+++ Given data +++
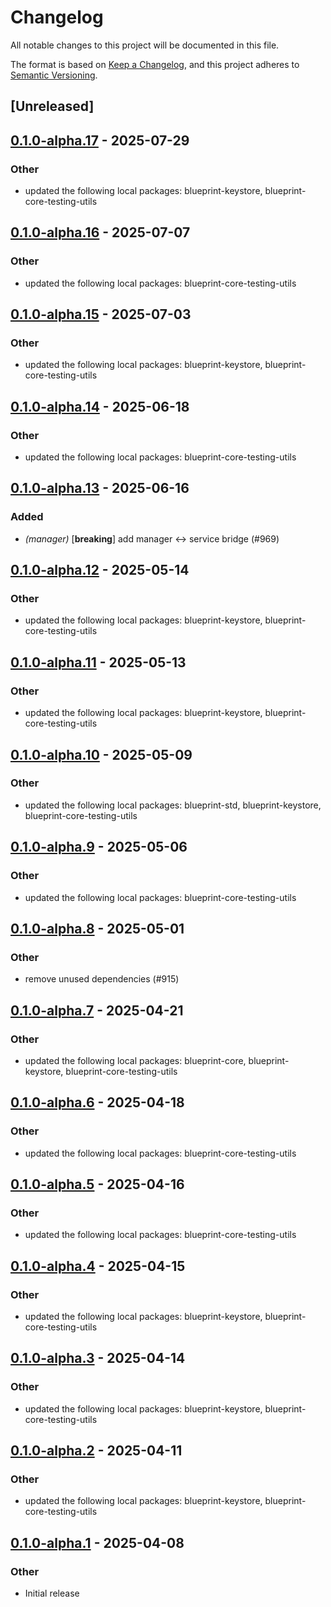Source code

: # Changelog

All notable changes to this project will be documented in this file.

The format is based on [Keep a Changelog](https://keepachangelog.com/en/1.0.0/),
and this project adheres to [Semantic Versioning](https://semver.org/spec/v2.0.0.html).

## [Unreleased]

## [0.1.0-alpha.17](https://github.com/tangle-network/blueprint/compare/blueprint-chain-setup-anvil-v0.1.0-alpha.16...blueprint-chain-setup-anvil-v0.1.0-alpha.17) - 2025-07-29

### Other

- updated the following local packages: blueprint-keystore, blueprint-core-testing-utils

## [0.1.0-alpha.16](https://github.com/tangle-network/blueprint/compare/blueprint-chain-setup-anvil-v0.1.0-alpha.15...blueprint-chain-setup-anvil-v0.1.0-alpha.16) - 2025-07-07

### Other

- updated the following local packages: blueprint-core-testing-utils

## [0.1.0-alpha.15](https://github.com/tangle-network/blueprint/compare/blueprint-chain-setup-anvil-v0.1.0-alpha.14...blueprint-chain-setup-anvil-v0.1.0-alpha.15) - 2025-07-03

### Other

- updated the following local packages: blueprint-keystore, blueprint-core-testing-utils

## [0.1.0-alpha.14](https://github.com/tangle-network/blueprint/compare/blueprint-chain-setup-anvil-v0.1.0-alpha.13...blueprint-chain-setup-anvil-v0.1.0-alpha.14) - 2025-06-18

### Other

- updated the following local packages: blueprint-core-testing-utils

## [0.1.0-alpha.13](https://github.com/tangle-network/blueprint/compare/blueprint-chain-setup-anvil-v0.1.0-alpha.12...blueprint-chain-setup-anvil-v0.1.0-alpha.13) - 2025-06-16

### Added

- *(manager)* [**breaking**] add manager <-> service bridge (#969)

## [0.1.0-alpha.12](https://github.com/tangle-network/blueprint/compare/blueprint-chain-setup-anvil-v0.1.0-alpha.11...blueprint-chain-setup-anvil-v0.1.0-alpha.12) - 2025-05-14

### Other

- updated the following local packages: blueprint-keystore, blueprint-core-testing-utils

## [0.1.0-alpha.11](https://github.com/tangle-network/blueprint/compare/blueprint-chain-setup-anvil-v0.1.0-alpha.10...blueprint-chain-setup-anvil-v0.1.0-alpha.11) - 2025-05-13

### Other

- updated the following local packages: blueprint-keystore, blueprint-core-testing-utils

## [0.1.0-alpha.10](https://github.com/tangle-network/blueprint/compare/blueprint-chain-setup-anvil-v0.1.0-alpha.9...blueprint-chain-setup-anvil-v0.1.0-alpha.10) - 2025-05-09

### Other

- updated the following local packages: blueprint-std, blueprint-keystore, blueprint-core-testing-utils

## [0.1.0-alpha.9](https://github.com/tangle-network/blueprint/compare/blueprint-chain-setup-anvil-v0.1.0-alpha.8...blueprint-chain-setup-anvil-v0.1.0-alpha.9) - 2025-05-06

### Other

- updated the following local packages: blueprint-core-testing-utils

## [0.1.0-alpha.8](https://github.com/tangle-network/blueprint/compare/blueprint-chain-setup-anvil-v0.1.0-alpha.7...blueprint-chain-setup-anvil-v0.1.0-alpha.8) - 2025-05-01

### Other

- remove unused dependencies (#915)

## [0.1.0-alpha.7](https://github.com/tangle-network/blueprint/compare/blueprint-chain-setup-anvil-v0.1.0-alpha.6...blueprint-chain-setup-anvil-v0.1.0-alpha.7) - 2025-04-21

### Other

- updated the following local packages: blueprint-core, blueprint-keystore, blueprint-core-testing-utils

## [0.1.0-alpha.6](https://github.com/tangle-network/blueprint/compare/blueprint-chain-setup-anvil-v0.1.0-alpha.5...blueprint-chain-setup-anvil-v0.1.0-alpha.6) - 2025-04-18

### Other

- updated the following local packages: blueprint-core-testing-utils

## [0.1.0-alpha.5](https://github.com/tangle-network/blueprint/compare/blueprint-chain-setup-anvil-v0.1.0-alpha.4...blueprint-chain-setup-anvil-v0.1.0-alpha.5) - 2025-04-16

### Other

- updated the following local packages: blueprint-core-testing-utils

## [0.1.0-alpha.4](https://github.com/tangle-network/blueprint/compare/blueprint-chain-setup-anvil-v0.1.0-alpha.3...blueprint-chain-setup-anvil-v0.1.0-alpha.4) - 2025-04-15

### Other

- updated the following local packages: blueprint-keystore, blueprint-core-testing-utils

## [0.1.0-alpha.3](https://github.com/tangle-network/blueprint/compare/blueprint-chain-setup-anvil-v0.1.0-alpha.2...blueprint-chain-setup-anvil-v0.1.0-alpha.3) - 2025-04-14

### Other

- updated the following local packages: blueprint-keystore, blueprint-core-testing-utils

## [0.1.0-alpha.2](https://github.com/tangle-network/blueprint/compare/blueprint-chain-setup-anvil-v0.1.0-alpha.1...blueprint-chain-setup-anvil-v0.1.0-alpha.2) - 2025-04-11

### Other

- updated the following local packages: blueprint-keystore, blueprint-core-testing-utils

## [0.1.0-alpha.1](https://github.com/tangle-network/blueprint/releases/tag/blueprint-chain-setup-anvil-v0.1.0-alpha.1) - 2025-04-08

### Other

- Initial release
+++
• _What this task involves_
Keep every word of the records and none of the pictures when you print them again.

• _Output for this exercise_
Source code

: # Changelog

All notable changes to this project will be documented in this file.

The format is based on [Keep a Changelog](https://keepachangelog.com/en/1.0.0/),
and this project adheres to [Semantic Versioning](https://semver.org/spec/v2.0.0.html).

## [Unreleased]

## [0.1.0-alpha.17](https://github.com/tangle-network/blueprint/compare/blueprint-chain-setup-anvil-v0.1.0-alpha.16...blueprint-chain-setup-anvil-v0.1.0-alpha.17) - 2025-07-29

### Other

- updated the following local packages: blueprint-keystore, blueprint-core-testing-utils

## [0.1.0-alpha.16](https://github.com/tangle-network/blueprint/compare/blueprint-chain-setup-anvil-v0.1.0-alpha.15...blueprint-chain-setup-anvil-v0.1.0-alpha.16) - 2025-07-07

### Other

- updated the following local packages: blueprint-core-testing-utils

## [0.1.0-alpha.15](https://github.com/tangle-network/blueprint/compare/blueprint-chain-setup-anvil-v0.1.0-alpha.14...blueprint-chain-setup-anvil-v0.1.0-alpha.15) - 2025-07-03

### Other

- updated the following local packages: blueprint-keystore, blueprint-core-testing-utils

## [0.1.0-alpha.14](https://github.com/tangle-network/blueprint/compare/blueprint-chain-setup-anvil-v0.1.0-alpha.13...blueprint-chain-setup-anvil-v0.1.0-alpha.14) - 2025-06-18

### Other

- updated the following local packages: blueprint-core-testing-utils

## [0.1.0-alpha.13](https://github.com/tangle-network/blueprint/compare/blueprint-chain-setup-anvil-v0.1.0-alpha.12...blueprint-chain-setup-anvil-v0.1.0-alpha.13) - 2025-06-16

### Added

- *(manager)* [**breaking**] add manager <-> service bridge (#969)

## [0.1.0-alpha.12](https://github.com/tangle-network/blueprint/compare/blueprint-chain-setup-anvil-v0.1.0-alpha.11...blueprint-chain-setup-anvil-v0.1.0-alpha.12) - 2025-05-14

### Other

- updated the following local packages: blueprint-keystore, blueprint-core-testing-utils

## [0.1.0-alpha.11](https://github.com/tangle-network/blueprint/compare/blueprint-chain-setup-anvil-v0.1.0-alpha.10...blueprint-chain-setup-anvil-v0.1.0-alpha.11) - 2025-05-13

### Other

- updated the following local packages: blueprint-keystore, blueprint-core-testing-utils

## [0.1.0-alpha.10](https://github.com/tangle-network/blueprint/compare/blueprint-chain-setup-anvil-v0.1.0-alpha.9...blueprint-chain-setup-anvil-v0.1.0-alpha.10) - 2025-05-09

### Other

- updated the following local packages: blueprint-std, blueprint-keystore, blueprint-core-testing-utils

## [0.1.0-alpha.9](https://github.com/tangle-network/blueprint/compare/blueprint-chain-setup-anvil-v0.1.0-alpha.8...blueprint-chain-setup-anvil-v0.1.0-alpha.9) - 2025-05-06

### Other

- updated the following local packages: blueprint-core-testing-utils

## [0.1.0-alpha.8](https://github.com/tangle-network/blueprint/compare/blueprint-chain-setup-anvil-v0.1.0-alpha.7...blueprint-chain-setup-anvil-v0.1.0-alpha.8) - 2025-05-01

### Other

- remove unused dependencies (#915)

## [0.1.0-alpha.7](https://github.com/tangle-network/blueprint/compare/blueprint-chain-setup-anvil-v0.1.0-alpha.6...blueprint-chain-setup-anvil-v0.1.0-alpha.7) - 2025-04-21

### Other

- updated the following local packages: blueprint-core, blueprint-keystore, blueprint-core-testing-utils

## [0.1.0-alpha.6](https://github.com/tangle-network/blueprint/compare/blueprint-chain-setup-anvil-v0.1.0-alpha.5...blueprint-chain-setup-anvil-v0.1.0-alpha.6) - 2025-04-18

### Other

- updated the following local packages: blueprint-core-testing-utils

## [0.1.0-alpha.5](https://github.com/tangle-network/blueprint/compare/blueprint-chain-setup-anvil-v0.1.0-alpha.4...blueprint-chain-setup-anvil-v0.1.0-alpha.5) - 2025-04-16

### Other

- updated the following local packages: blueprint-core-testing-utils

## [0.1.0-alpha.4](https://github.com/tangle-network/blueprint/compare/blueprint-chain-setup-anvil-v0.1.0-alpha.3...blueprint-chain-setup-anvil-v0.1.0-alpha.4) - 2025-04-15

### Other

- updated the following local packages: blueprint-keystore, blueprint-core-testing-utils

## [0.1.0-alpha.3](https://github.com/tangle-network/blueprint/compare/blueprint-chain-setup-anvil-v0.1.0-alpha.2...blueprint-chain-setup-anvil-v0.1.0-alpha.3) - 2025-04-14

### Other

- updated the following local packages: blueprint-keystore, blueprint-core-testing-utils

## [0.1.0-alpha.2](https://github.com/tangle-network/blueprint/compare/blueprint-chain-setup-anvil-v0.1.0-alpha.1...blueprint-chain-setup-anvil-v0.1.0-alpha.2) - 2025-04-11

### Other

- updated the following local packages: blueprint-keystore, blueprint-core-testing-utils

## [0.1.0-alpha.1](https://github.com/tangle-network/blueprint/releases/tag/blueprint-chain-setup-anvil-v0.1.0-alpha.1) - 2025-04-08

### Other

- Initial release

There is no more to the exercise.